Shimon Peres (1923-2016) was an Israeli politician who served as the de facto head of the Israeli nuclear program during its early years.
Peres was born in Vishneva, at the time part of Poland. In 1934, his family moved to Tel Aviv in then-Palestine. As a young man, Peres helped organize the Haganah paramilitary group, which later became the Israel Defense Forces. After Israel’s declaration of independence in 1948, Peres briefly served as head of the Israeli Navy. Prime Minister David Ben-Gurion later named him deputy directory-general of the Ministry of Defense.
Beginning in 1955, Peres was the unofficial head of the Israeli nuclear program. “I resolved to keep my role entirely out of the public lime-light,” he explained. “That did not, however, prevent me from effectively running the entire program on behalf of Ben-Gurion, nor did it impair in any way my authority. Ben-Gurion trusted me. Professor [Ernst David] Bergmann worked with me with no reservations.” Peres was instrumental in getting key French support for the Israeli nuclear program during the 1950s, including a nuclear reactor and assistance constructing the Dimona nuclear complex. As Peres remembered, “Originality was necessary but it was not an end in itself. This outlook brought me into headlong collision with Bergmann. He believed that Israel had the potential and the ability to build its own nuclear reactors; I maintained that, if it were at all possible, we would be better to buy one abroad.”

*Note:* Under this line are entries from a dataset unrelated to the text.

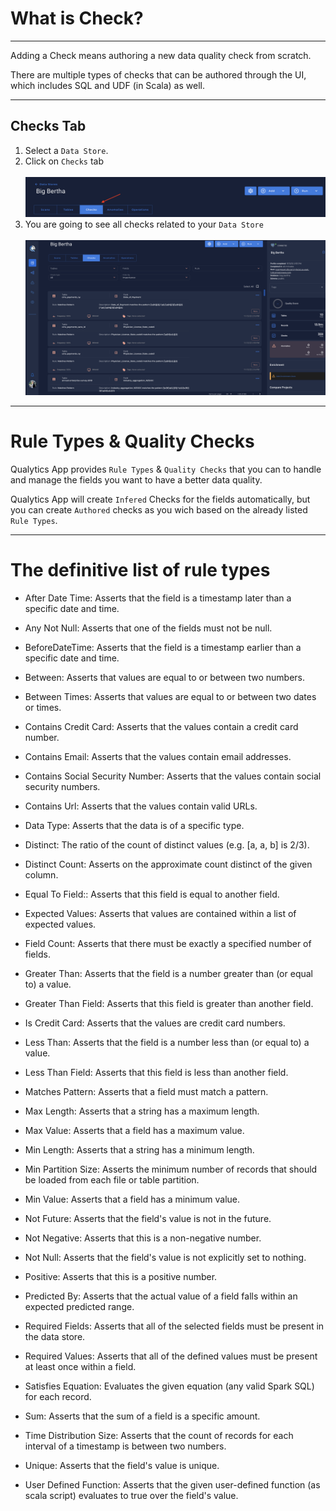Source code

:# What is Check?

---
Adding a Check means authoring a new data quality check from scratch. 

There are multiple types of checks that can be authored through the UI, which includes SQL and UDF (in Scala) as well.

--- 
## Checks Tab

1.  Select a `Data Store`.
2.  Click on `Checks` tab  <br><br>
    ![Screenshot](../assets/checks/checks-tab.png)
3. You are going to see all checks related to your `Data Store` <br><br>
    ![Screenshot](../assets/checks/all-quality-checks.png)

---


# Rule Types & Quality Checks

 Qualytics App provides `Rule Types` & `Quality Checks` that you can to handle and manage the fields you want to have a better data quality.

 Qualytics App will create `Infered` Checks for the fields automatically, but you can create `Authored` checks as you wich based on the already listed `Rule Types`.

---
# The definitive list of rule types

 *  After Date Time: Asserts that the field is a timestamp later than a specific date and time.
                                           
*   Any Not Null: Asserts that one of the fields must not be null.
                                         
*   BeforeDateTime: Asserts that the field is a timestamp earlier than a specific date and time.

*   Between: Asserts that values are equal to or between two numbers.

*   Between Times: Asserts that values are equal to or between two dates or times.
                                       
*   Contains Credit Card: Asserts that the values contain a credit card number.
                                                  
*   Contains Email: Asserts that the values contain email addresses.
                                             
*   Contains Social Security Number: Asserts that the values contain social security numbers.
                                                            
*   Contains Url: Asserts that the values contain valid URLs.
                                                                               
*   Data Type: Asserts that the data is of a specific type.
                                        
*   Distinct: The ratio of the count of distinct values (e.g. [a, a, b] is 2/3).
                                        
*   Distinct Count: Asserts on the approximate count distinct of the given column.
                                            
*   Equal To Field:: Asserts that this field is equal to another field.
                                            
*   Expected Values: Asserts that values are contained within a list of expected values.
                                             
*   Field Count: Asserts that there must be exactly a specified number of fields.
        
*   Greater Than: Asserts that the field is a number greater than (or equal to) a value.
                                           
*   Greater Than Field: Asserts that this field is greater than another field.
                                                
*   Is Credit  Card: Asserts that the values are credit card numbers.
                                                  
*   Less Than: Asserts that the field is a number less than (or equal to) a value.
                                        
*   Less Than Field: Asserts that this field is less than another field.
                                             
*   Matches Pattern: Asserts that a field must match a pattern.
                                              
*   Max Length: Asserts that a string has a maximum length.
                                         
*   Max Value: Asserts that a field has a maximum value.
                                        
*   Min Length: Asserts that a string has a minimum length.
                                         
*   Min Partition Size: Asserts the minimum number of records that should be loaded from each file or table partition.
                                        
*   Min Value: Asserts that a field has a minimum value.
                                       
*   Not Future: Asserts that the field's value is not in the future.
                                         
*   Not Negative: Asserts that this is a non-negative number.
                                           
*   Not Null: Asserts that the field's value is not explicitly set to nothing.
                                       
*   Positive: Asserts that this is a positive number.

*   Predicted By: Asserts that the actual value of a field falls within an expected predicted range.

*   Required Fields: Asserts that all of the selected fields must be present in the data store.

*   Required Values: Asserts that all of the defined values must be present at least once within a field.
                                              
*   Satisfies Equation: Evaluates the given equation (any valid Spark SQL) for each record.
                                                 
*   Sum: Asserts that the sum of a field is a specific amount.

*   Time Distribution Size: Asserts that the count of records for each interval of a timestamp is between two numbers.

*   Unique: Asserts that the field's value is unique.
                                      
*   User Defined Function: Asserts that the given user-defined function (as scala script) evaluates to true over the field's value.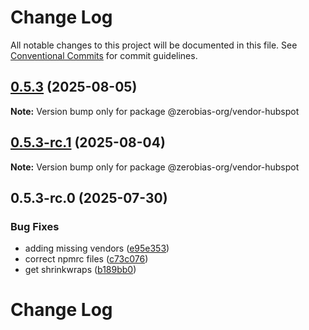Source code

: # Change Log

All notable changes to this project will be documented in this file.
See [Conventional Commits](https://conventionalcommits.org) for commit guidelines.

## [0.5.3](https://github.com/zerobias-org/vendor/compare/@zerobias-org/vendor-hubspot@0.5.3-rc.1...@zerobias-org/vendor-hubspot@0.5.3) (2025-08-05)

**Note:** Version bump only for package @zerobias-org/vendor-hubspot





## [0.5.3-rc.1](https://github.com/zerobias-org/vendor/compare/@zerobias-org/vendor-hubspot@0.5.3-rc.0...@zerobias-org/vendor-hubspot@0.5.3-rc.1) (2025-08-04)

**Note:** Version bump only for package @zerobias-org/vendor-hubspot





## 0.5.3-rc.0 (2025-07-30)


### Bug Fixes

* adding missing vendors ([e95e353](https://github.com/zerobias-org/vendor/commit/e95e35309a1812973f4536f535eee460edc5414c))
* correct npmrc files ([c73c076](https://github.com/zerobias-org/vendor/commit/c73c0761e1e567cc0c2f0f8179725016d11caf8c))
* get shrinkwraps ([b189bb0](https://github.com/zerobias-org/vendor/commit/b189bb0cf53ad66427530ccc0eab7824527942d3))





# Change Log
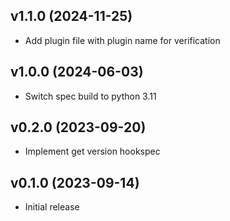 v1.1.0 (2024-11-25)
-------------------

- Add plugin file with plugin name for verification

v1.0.0 (2024-06-03)
-------------------

- Switch spec build to python 3.11

v0.2.0 (2023-09-20)
-------------------

- Implement get version hookspec

v0.1.0 (2023-09-14)
-------------------

- Initial release
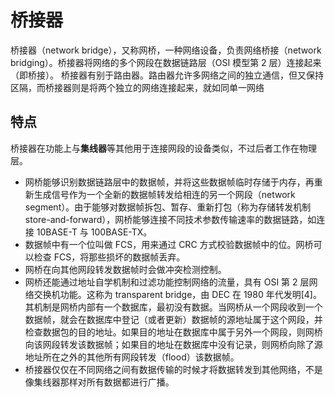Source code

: # 桥接器

桥接器（network bridge），又称网桥，一种网络设备，负责网络桥接（network bridging）。桥接器将网络的多个网段在数据链路层（OSI 模型第 2 层）连接起来（即桥接）。
桥接器有别于路由器。路由器允许多网络之间的独立通信，但又保持区隔，而桥接器则是将两个独立的网络连接起来，就如同单一网络

## 特点

桥接器在功能上与**集线器**等其他用于连接网段的设备类似，不过后者工作在物理层。

- 网桥能够识别数据链路层中的数据帧，并将这些数据帧临时存储于内存，再重新生成信号作为一个全新的数据帧转发给相连的另一个网段（network segment）。由于能够对数据帧拆包、暂存、重新打包（称为存储转发机制 store-and-forward），网桥能够连接不同技术参数传输速率的数据链路，如连接 10BASE-T 与 100BASE-TX。
- 数据帧中有一个位叫做 FCS，用来通过 CRC 方式校验数据帧中的位。网桥可以检查 FCS，将那些损坏的数据帧丢弃。
- 网桥在向其他网段转发数据帧时会做冲突检测控制。
- 网桥还能通过地址自学机制和过滤功能控制网络的流量，具有 OSI 第 2 层网络交换机功能。这称为 transparent bridge，由 DEC 在 1980 年代发明[4]。其机制是网桥内部有一个数据库，最初没有数据。当网桥从一个网段收到一个数据帧，就会在数据库中登记（或者更新）数据帧的源地址属于这个网段，并检查数据包的目的地址。如果目的地址在数据库中属于另外一个网段，则网桥向该网段转发该数据帧；如果目的地址在数据库中没有记录，则网桥向除了源地址所在之外的其他所有网段转发（flood）该数据帧。
- 桥接器仅仅在不同网络之间有数据传输的时候才将数据转发到其他网络，不是像集线器那样对所有数据都进行广播。
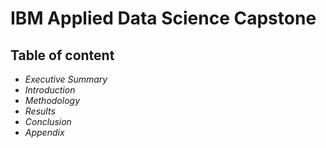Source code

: # IBM Applied Data Science Capstone
## Table of content
* *Executive Summary*
* *Introduction*
* *Methodology*
* *Results*
* *Conclusion*
* *Appendix*
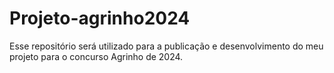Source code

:# Projeto-agrinho2024
Esse repositório será utilizado para a publicação e desenvolvimento do meu projeto para o concurso Agrinho de 2024.
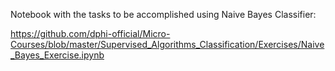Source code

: <p>Notebook with the tasks to be accomplished using Naive Bayes Classifier:</p>

<p><a href="https://github.com/dphi-official/Micro-Courses/blob/master/Supervised_Algorithms_Classification/Exercises/Naive_Bayes_Exercise.ipynb">https://github.com/dphi-official/Micro-Courses/blob/master/Supervised_Algorithms_Classification/Exercises/Naive_Bayes_Exercise.ipynb</a></p>

<p>&nbsp;</p>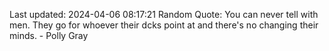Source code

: Last updated: 2024-04-06 08:17:21
Random Quote: You can never tell with men. They go for whoever their dcks point at and there's no changing their minds. - Polly Gray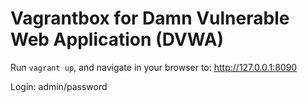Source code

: Vagrantbox for Damn Vulnerable Web Application (DVWA)
=====================================================

Run `vagrant up`, and navigate in your browser to: http://127.0.0.1:8090

Login: admin/password
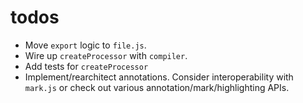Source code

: # todos

- Move `export` logic to `file.js`.
- Wire up `createProcessor` with `compiler`.
- Add tests for `createProcessor`
- Implement/rearchitect annotations.  Consider interoperability with `mark.js` or check out various annotation/mark/highlighting APIs.
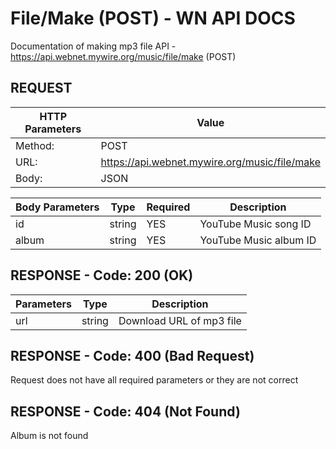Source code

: # File/Make (POST) - WN API DOCS

Documentation of making mp3 file  API - https://api.webnet.mywire.org/music/file/make (POST)

## REQUEST

| **HTTP Parameters** | **Value**                                     |
|---------------------|-----------------------------------------------|
| Method:             | POST                                          |
| URL:                | https://api.webnet.mywire.org/music/file/make |
| Body:               | JSON                                          |

| **Body Parameters** | **Type** | **Required** | **Description**        |
|---------------------|----------|--------------|------------------------|
| id                  | string   | YES          | YouTube Music song ID  |
| album               | string   | YES          | YouTube Music album ID |

## RESPONSE - Code: 200 (OK)

| **Parameters** | **Type** | **Description**          |
|----------------|----------|--------------------------|
| url            | string   | Download URL of mp3 file |

## RESPONSE - Code: 400 (Bad Request)

Request does not have all required parameters or they are not correct

## RESPONSE - Code: 404 (Not Found)

Album is not found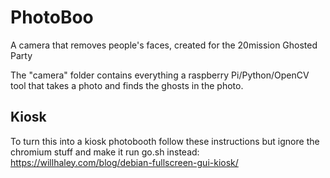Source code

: # PhotoBoo

A camera that removes people's faces, created for the 20mission Ghosted Party


The "camera" folder contains everything a raspberry Pi/Python/OpenCV tool that takes a photo and finds the ghosts in the photo.

## Kiosk
To turn this into a kiosk photobooth follow these instructions but ignore the chromium stuff and make it run go.sh instead: https://willhaley.com/blog/debian-fullscreen-gui-kiosk/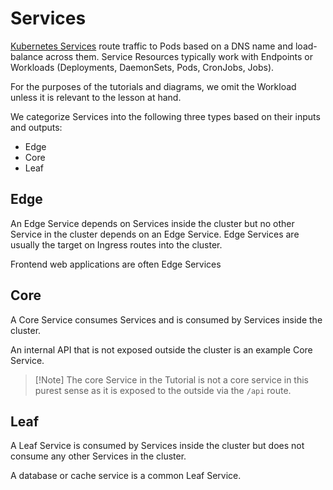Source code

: # Services

[Kubernetes Services](https://kubernetes.io/docs/concepts/services-networking/service/)
route traffic to Pods based on a DNS name and load-balance across them. Service
Resources typically work with Endpoints or Workloads (Deployments, DaemonSets,
Pods, CronJobs, Jobs).

For the purposes of the tutorials and diagrams, we omit the Workload unless it
is relevant to the lesson at hand.

We categorize Services into the following three types based on their inputs and
outputs:

- Edge
- Core
- Leaf

## Edge

An Edge Service depends on Services inside the cluster but no other Service in
the cluster depends on an Edge Service. Edge Services are usually the target on
Ingress routes into the cluster.

Frontend web applications are often Edge Services

## Core

A Core Service consumes Services and is consumed by Services inside the cluster.

An internal API that is not exposed outside the cluster is an example Core
Service.

> [!Note] The core Service in the Tutorial is not a core service in this purest
> sense as it is exposed to the outside via the `/api` route.

## Leaf

A Leaf Service is consumed by Services inside the cluster but does not consume
any other Services in the cluster.

A database or cache service is a common Leaf Service.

After leaving the Ministry of Defense in 1965, Peres enjoyed a very successful political career. He was twice elected Prime Minister and also served as President and Minister of Foreign Affairs. In 1993, Peres won the Nobel Peace Prize for negotiating the Oslo Accords with the Palestine Liberation Organization.
Shimon Peres died on September 28, 2016 in Ramat Gan, Israel.